SACRED HEART PARISH
Waterlooville 

A SAINT FOR THE WEEK.

March 19th.

St. Joseph [kept this year on March 20].

The Gospels of Matthew and Luke tell us that he was a descendant of King David (‘of David’s line’), a carpenter by trade, betrothed to Mary at the time of the Virgin Birth, sustained by angelic visions in his doubts and forced flight to Egypt.  Then he disappears from the scene.  In the apocryphal Gospel of James, he is described as an old man – hence the carol ‘Joseph was an old man’ - at the time of his betrothal, but this is most improbable.  The cult of St. Joseph began in the East, thanks to a 6th century document, the ‘History of Joseph the Carpenter’ and spread to the West in the 8th century, reaching England about the time of the Norman Conquest.  In early sculpture, and in some of the medieval mystery plays, Joseph is shown almost as a comic character, bewildered and down in the dumps.  In reaction to this, saints such as Bridget of Sweden and Bernardine of Siena promoted devotion to him, and he was particularly esteemed by St.
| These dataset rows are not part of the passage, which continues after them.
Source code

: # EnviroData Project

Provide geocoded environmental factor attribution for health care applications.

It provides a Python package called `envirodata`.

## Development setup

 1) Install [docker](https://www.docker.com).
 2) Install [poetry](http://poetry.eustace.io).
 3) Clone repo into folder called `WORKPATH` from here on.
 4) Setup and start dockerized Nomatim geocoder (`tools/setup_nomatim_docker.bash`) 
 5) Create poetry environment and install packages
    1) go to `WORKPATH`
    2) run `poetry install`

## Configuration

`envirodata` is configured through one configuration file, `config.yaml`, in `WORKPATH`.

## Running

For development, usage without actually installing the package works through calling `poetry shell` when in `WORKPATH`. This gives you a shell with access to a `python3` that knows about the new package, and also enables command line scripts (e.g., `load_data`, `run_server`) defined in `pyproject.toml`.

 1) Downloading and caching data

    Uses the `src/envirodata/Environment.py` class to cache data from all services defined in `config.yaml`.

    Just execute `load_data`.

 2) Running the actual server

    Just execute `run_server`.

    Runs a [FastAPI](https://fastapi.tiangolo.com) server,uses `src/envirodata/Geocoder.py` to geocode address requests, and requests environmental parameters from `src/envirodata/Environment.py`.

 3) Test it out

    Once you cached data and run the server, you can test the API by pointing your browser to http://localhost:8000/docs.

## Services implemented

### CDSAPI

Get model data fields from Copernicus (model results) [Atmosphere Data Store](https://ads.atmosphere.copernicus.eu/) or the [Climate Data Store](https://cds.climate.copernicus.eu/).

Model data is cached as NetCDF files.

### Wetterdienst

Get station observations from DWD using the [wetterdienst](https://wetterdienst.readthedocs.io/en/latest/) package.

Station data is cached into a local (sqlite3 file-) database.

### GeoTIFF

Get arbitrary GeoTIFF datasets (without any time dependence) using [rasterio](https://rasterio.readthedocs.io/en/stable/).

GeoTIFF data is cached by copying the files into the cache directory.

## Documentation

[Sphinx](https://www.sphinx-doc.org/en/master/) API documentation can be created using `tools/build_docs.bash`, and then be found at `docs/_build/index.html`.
Teresa of Avila who dedicated her reformed Carmelite Convent in Avila to him.  In 1870 he was declared Patron of the Universal Church, and in 1962 his name was added to the Roman Canon of the Mass.  He is patron of families, bursars of institutions, and manual workers, also of all who seek a holy death (17th century) based on the tradition that he himself feared death until reassured by his wife and son.  So devotion to this slightly elusive figure has risen and fallen throughout history.  “Poor Joseph!” used to say our own late lamented Sister Thérèse on seeing that the total of votive candles at his altar in our church never matched those of his wife opposite.